Tampouco caiu bem em Hollywood suas declarações sobre seu maior sucesso cinematográfico até hoje, Ligeiramente Grávidos, que ela tachou de “um pouco machista”. “Retrata as mulheres como harpias esnobes e sem senso de humor, enquanto que os homens são atrapalhados, divertidos e adoráveis”, explicou, sendo tachada de ingrata e vaiada por seus colegas do filme. Tinha toda a razão do mundo em seus argumentos, mas, na indústria pré-MeToo, o fato de uma mulher relatar seu arrependimento por participar de um filme estereotipado ainda não era celebrado pelas plateias da indústria como na atualidade.
A imprensa especializada, que hoje se delicia com perfis assim, descrevendo-as como ativistas valentes e empoderadas, atacou-a sem remorsos, publicando várias reportagens em que fontes anônimas relatavam seu comportamento despótico com a equipe técnica durante seus trabalhos.
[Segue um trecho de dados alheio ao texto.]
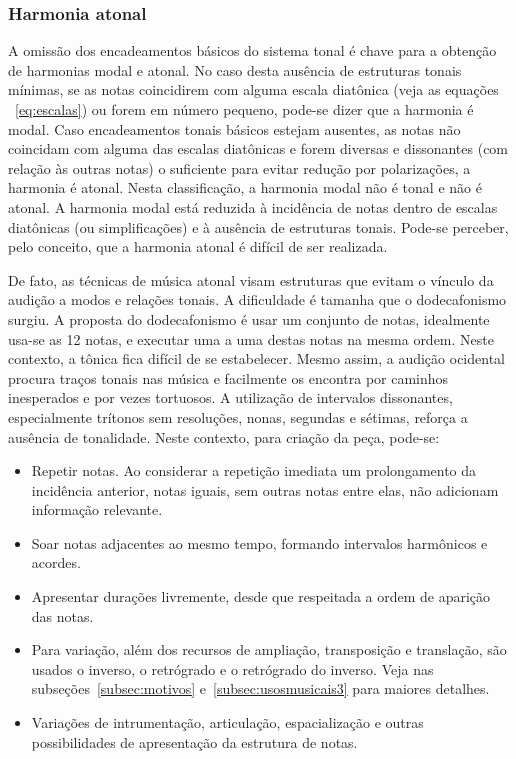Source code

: \subsubsection{Harmonia atonal}
A omissão dos encadeamentos básicos do sistema tonal é chave para a obtenção de 
harmonias modal e atonal. No caso desta ausência de estruturas tonais mínimas,
se as notas coincidirem com alguma escala diatônica (veja as equações ~\ref{eq:escalas})
ou forem em número pequeno, pode-se dizer que a
harmonia é modal. Caso encadeamentos tonais básicos estejam ausentes, as notas não coincidam
com alguma das escalas diatônicas e forem diversas e dissonantes (com relação às outras notas) o suficiente para evitar redução por
polarizações, a harmonia é atonal.
Nesta classificação, a harmonia modal não é tonal e não é atonal.
A harmonia modal está reduzida à incidência de notas dentro de escalas diatônicas (ou simplificações) e à ausência de estruturas tonais.
Pode-se perceber, pelo conceito, que a harmonia atonal é difícil de ser realizada.\cite{harmEXT}

De fato, as técnicas de música atonal
visam estruturas que evitam o vínculo da audição a modos e relações tonais. A
dificuldade é tamanha que o dodecafonismo surgiu. A proposta do dodecafonismo é
usar um conjunto de notas, idealmente usa-se as 12 notas, e executar uma a uma destas notas
na mesma ordem. Neste contexto, a tônica fica difícil de se estabelecer. Mesmo assim, a audição ocidental
procura traços tonais nas música e facilmente os encontra por caminhos inesperados e por vezes tortuosos.
A utilização de
intervalos dissonantes, especialmente trítonos sem resoluções, nonas, segundas e sétimas, reforça
a ausência de tonalidade. Neste contexto, para criação da peça, pode-se:
\begin{itemize}
    \item Repetir notas. Ao considerar a repetição imediata um prolongamento da incidência anterior, notas iguais, sem outras notas entre elas, não adicionam informação relevante.
    \item Soar notas adjacentes ao mesmo tempo, formando intervalos harmônicos e acordes.
    \item Apresentar durações livremente, desde que respeitada a ordem de aparição das notas.
    \item Para variação, além dos recursos de ampliação, transposição e translação, são usados o inverso, o retrógrado e o retrógrado do inverso. Veja nas subseções~\ref{subsec:motivos} e~\ref{subsec:usosmusicais3} para maiores detalhes.
    \item Variações de intrumentação, articulação, espacialização e outras possibilidades de apresentação da estrutura de notas.
\end{itemize}

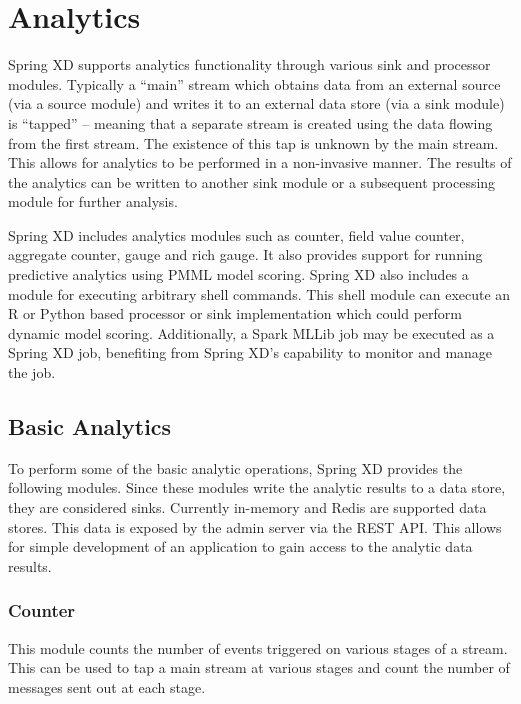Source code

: \section{Analytics}
\label{sec:Analytics}

Spring XD supports analytics functionality through various sink and processor modules.
Typically a ``main'' stream which obtains data from an external source (via
a source module) and writes it to an external data store (via a sink module)
is ``tapped'' -- meaning that a separate stream is created using the data
flowing from the first stream. The existence of this tap is unknown by the
main stream. This allows for analytics to be performed in a non-invasive manner.
The results of the analytics can be written to another sink module or a
subsequent processing module for further analysis.

\par

Spring XD includes analytics modules such as counter, field value counter,
aggregate counter, gauge and rich gauge. It also provides support for running
predictive analytics using PMML model scoring. Spring XD also includes a module
for executing arbitrary shell commands. This shell module can execute an R or
Python based processor or sink implementation which could perform dynamic model
scoring. Additionally, a Spark MLLib job may be executed as a Spring XD job,
benefiting from Spring XD's capability to monitor and manage the job.

\subsection {Basic Analytics}

To perform some of the basic analytic operations, Spring XD provides the following
modules. Since these modules write the analytic results to a data store, they are
considered sinks. Currently in-memory and Redis are supported data stores. This
data is exposed by the admin server via the REST API. This allows for simple
development of an application to gain access to the analytic data results.

\subsubsection {Counter}

This module counts the number of events triggered on various stages of a stream.
This can be used to tap a main stream at various stages and count the number
of messages sent out at each stage.


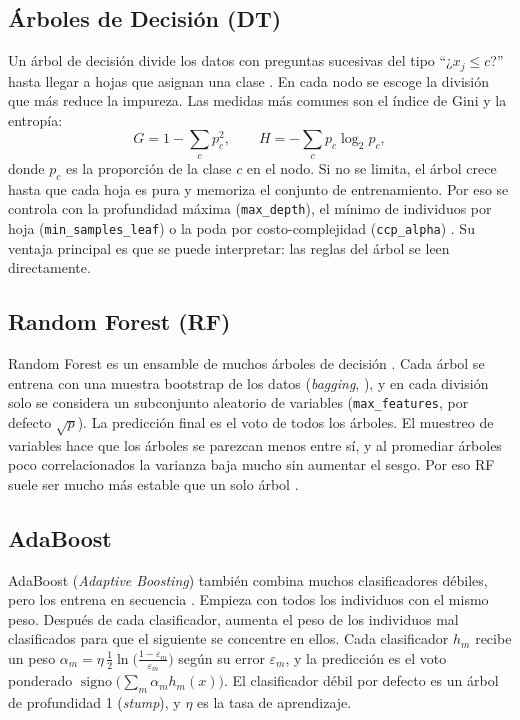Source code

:\documentclass[11pt,a4paper]{article}
\let\citepOriginal\citep
\renewcommand*{\citep}[1]{\textbf{\citepOriginal{#1}}}%
\let\citealpOriginal\citealp
\renewcommand*{\citealp}[1]{\textbf{\citealpOriginal{#1}}}%
\begin{document}
\subsection{Árboles de Decisión (DT)}
Un árbol de decisión divide los datos con preguntas sucesivas del tipo ``¿$x_j\le c$?'' hasta llegar a hojas que asignan una clase \citep{breiman1984,quinlan1986}. En cada nodo se escoge la división que más reduce la impureza. Las medidas más comunes son el índice de Gini y la entropía:
\[
G=1-\sum_{c}p_c^{2},\qquad H=-\sum_{c}p_c\log_2 p_c ,
\]
donde $p_c$ es la proporción de la clase $c$ en el nodo. Si no se limita, el árbol crece hasta que cada hoja es pura y memoriza el conjunto de entrenamiento. Por eso se controla con la profundidad máxima (\texttt{max\_depth}), el mínimo de individuos por hoja (\texttt{min\_samples\_leaf}) o la poda por costo-complejidad (\texttt{ccp\_alpha}) \citep{breiman1984}. Su ventaja principal es que se puede interpretar: las reglas del árbol se leen directamente.

\subsection{Random Forest (RF)}
Random Forest es un ensamble de muchos árboles de decisión \citep{breiman2001}. Cada árbol se entrena con una muestra bootstrap de los datos (\textit{bagging}, \citealp{breiman1996}), y en cada división solo se considera un subconjunto aleatorio de variables (\texttt{max\_features}, por defecto $\sqrt{p}$). La predicción final es el voto de todos los árboles. El muestreo de variables hace que los árboles se parezcan menos entre sí, y al promediar árboles poco correlacionados la varianza baja mucho sin aumentar el sesgo. Por eso RF suele ser mucho más estable que un solo árbol \citep{hastie2009}.

\subsection{AdaBoost}
AdaBoost (\textit{Adaptive Boosting}) también combina muchos clasificadores débiles, pero los entrena en secuencia \citep{freund1997}. Empieza con todos los individuos con el mismo peso. Después de cada clasificador, aumenta el peso de los individuos mal clasificados para que el siguiente se concentre en ellos. Cada clasificador $h_m$ recibe un peso $\alpha_m=\eta\,\tfrac12\ln\!\big(\tfrac{1-\varepsilon_m}{\varepsilon_m}\big)$ según su error $\varepsilon_m$, y la predicción es el voto ponderado $\operatorname{signo}\big(\sum_m\alpha_m h_m(x)\big)$. El clasificador débil por defecto es un árbol de profundidad 1 (\textit{stump}), y $\eta$ es la tasa de aprendizaje.
\end{document}
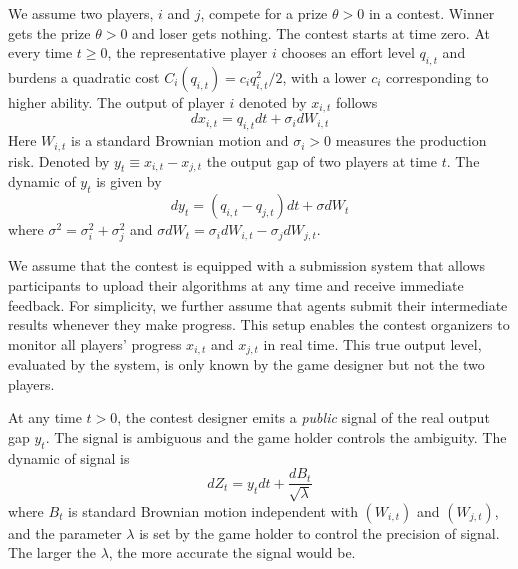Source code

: \documentclass[a4paper, 11pt]{article}
\theoremstyle{plain} %
\begin{document}
We assume two players, $i$ and $j$, compete for a prize $\theta>0$ in a contest. 
Winner gets the prize $\theta>0$ and loser gets nothing. 
The contest starts at time zero. 
At every time $t\ge0$, the representative player $i$ chooses an effort level $q_{i,t}$ and burdens a quadratic cost $C_i(q_{i,t}) = c_i q_{i,t}^2/2$, with a lower $c_i$ corresponding to higher ability. 
The output of player $i$ denoted by $x_{i,t}$ follows 
\begin{equation}\label{output-process}
dx_{i,t} = q_{i,t} dt + \sigma_idW_{i,t} 
\end{equation}
Here $W_{i,t}$ is a standard Brownian motion and $\sigma_i>0$ measures the production risk. 
Denoted by $y_t \equiv x_{i,t} - x_{j,t}$ the output gap of two players at time $t$.
The dynamic of $y_t$ is given by 
\begin{equation}
	dy_t = (q_{i,t}-q_{j,t})dt + \sigma dW_t
\end{equation}
where $\sigma^2 = \sigma^2_i + \sigma_j^2$ and $\sigma dW_t = \sigma_idW_{i,t}-\sigma_jdW_{j,t}$. 

We assume that the contest is equipped with a submission system that allows participants to upload their algorithms at any time and receive immediate feedback. 
For simplicity, we further assume that agents submit their intermediate results whenever they make progress. 
This setup enables the contest organizers to monitor all players’ progress $x_{i,t}$ and $x_{j,t}$ in real time.
This true output level, evaluated by the system, is only known by the game designer but not the two players. 

At any time $t>0$, the contest designer emits a \emph{public} signal of the real output gap $y_t$. 
The signal is ambiguous and the game holder controls the ambiguity. 
The dynamic of signal is  
\begin{equation}\label{signal}
	dZ_{t} = y_{t}dt + \frac{dB_{t}}{\sqrt{\lambda}} 
\end{equation}
where $B_{t}$ is standard Brownian motion independent with $(W_{i,t})$ and $(W_{j,t})$, and the parameter $\lambda$ is set by the game holder to control the precision of signal. 
The larger the $\lambda$, the more accurate the signal would be. 
\end{document}
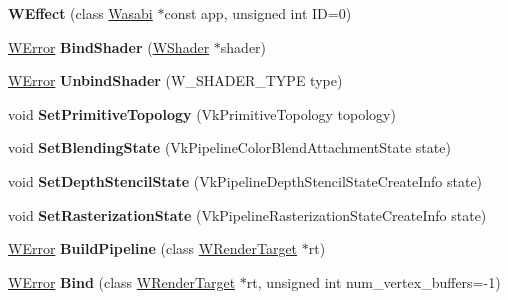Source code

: \begin{DoxyCompactItemize}
\item 
{\bfseries W\+Effect} (class \hyperlink{class_wasabi}{Wasabi} $\ast$const app, unsigned int ID=0)\hypertarget{class_w_effect_addcce5db6fcd74630a19bb8a849aac8b}{}\label{class_w_effect_addcce5db6fcd74630a19bb8a849aac8b}

\item 
\hyperlink{class_w_error}{W\+Error} {\bfseries Bind\+Shader} (\hyperlink{class_w_shader}{W\+Shader} $\ast$shader)\hypertarget{class_w_effect_a8d10167b5c583f2407024c442c1f3b1f}{}\label{class_w_effect_a8d10167b5c583f2407024c442c1f3b1f}

\item 
\hyperlink{class_w_error}{W\+Error} {\bfseries Unbind\+Shader} (W\+\_\+\+S\+H\+A\+D\+E\+R\+\_\+\+T\+Y\+PE type)\hypertarget{class_w_effect_ad176b710ed263f887115fa5221e261ac}{}\label{class_w_effect_ad176b710ed263f887115fa5221e261ac}

\item 
void {\bfseries Set\+Primitive\+Topology} (Vk\+Primitive\+Topology topology)\hypertarget{class_w_effect_a98c52a678d4327226858f15b28a9c0b4}{}\label{class_w_effect_a98c52a678d4327226858f15b28a9c0b4}

\item 
void {\bfseries Set\+Blending\+State} (Vk\+Pipeline\+Color\+Blend\+Attachment\+State state)\hypertarget{class_w_effect_a27b3931516c6099f074bc1fb6d224c59}{}\label{class_w_effect_a27b3931516c6099f074bc1fb6d224c59}

\item 
void {\bfseries Set\+Depth\+Stencil\+State} (Vk\+Pipeline\+Depth\+Stencil\+State\+Create\+Info state)\hypertarget{class_w_effect_ab8c15d5f415d978e21328c3e06b74bdd}{}\label{class_w_effect_ab8c15d5f415d978e21328c3e06b74bdd}

\item 
void {\bfseries Set\+Rasterization\+State} (Vk\+Pipeline\+Rasterization\+State\+Create\+Info state)\hypertarget{class_w_effect_a03de477bc7c26690a39e7750ac36a958}{}\label{class_w_effect_a03de477bc7c26690a39e7750ac36a958}

\item 
\hyperlink{class_w_error}{W\+Error} {\bfseries Build\+Pipeline} (class \hyperlink{class_w_render_target}{W\+Render\+Target} $\ast$rt)\hypertarget{class_w_effect_a3a23db5f72658be47397a877552a78fd}{}\label{class_w_effect_a3a23db5f72658be47397a877552a78fd}

\item 
\hyperlink{class_w_error}{W\+Error} {\bfseries Bind} (class \hyperlink{class_w_render_target}{W\+Render\+Target} $\ast$rt, unsigned int num\+\_\+vertex\+\_\+buffers=-\/1)\hypertarget{class_w_effect_a5a509abbadaeb121acdb0e6dd4ff1ece}{}\label{class_w_effect_a5a509abbadaeb121acdb0e6dd4ff1ece}


\end{DoxyCompactItemize}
Enquanto atores envolvidos em casos de suposto mau trato ou assédio sexual conseguiram manter suas carreiras (Johnny Depp e Casey Affleck, por exemplo), o divismo ―outro termo machista do cinema― da atriz a fez merecedora de um castigo muito maior que seus supostos crimes. “Heigl foi uma das primeiras vítimas de uma corrente particularmente misógina do que agora estamos acostumados a denominar como cultura do cancelamento”, afirma o jornalista Penetre Delbyk no The Huffington Post.
“Posso ter dito algumas coisas que não estavam bem, mas depois isso virou ‘é uma ingrata’, depois ‘ela é difícil’, e depois “não é profissional’. Qual é a sua definição de difícil? Alguém com uma opinião da qual você não gosta? Agora tenho 42 anos e essa merda me enche muito o saco”, admitiu a atriz ao The Washington Post, após anos lutando com episódios de ansiedade e pensamentos suicidas por causa do súbito desabamento de sua imagem midiática. “Disseram-me rapidamente que eu calasse a boca. Mas, quanto mais me desculpava, mais me pediam que voltasse a me desculpar”, acrescenta.
Após se desculpar exaustivamente e lutar por meia década em diversas séries de televisão para recuperar o status perdido ―fracassando nessa tentativa―, Firefly Lane parece ser uma nova oportunidade para que ela não diga adeus definitivamente à linha de frente do audiovisual. A própria Heigl admite na entrevista que o sucesso é o melhor remédio para apagar lembranças e recuperar boas-vontades nas colinas de Los Angeles. “Você pode ser a pessoa mais repulsiva, difícil e horrível do planeta, mas, se lhes fizer ganhar dinheiro, continuará sendo contratada. Sabia que, embora eles sentissem que eu fazia coisas horríveis, olhariam para o outro lado se eu os enriquecesse. Mas meus filmes começaram a não arrecadar tanto dinheiro”, observa, exibindo sua tão discutida honestidade brutal. Agora, depende dos espectadores da Netflix que finalmente os escritórios de Hollywood separem Katherine Heigl do adjetivo difícil.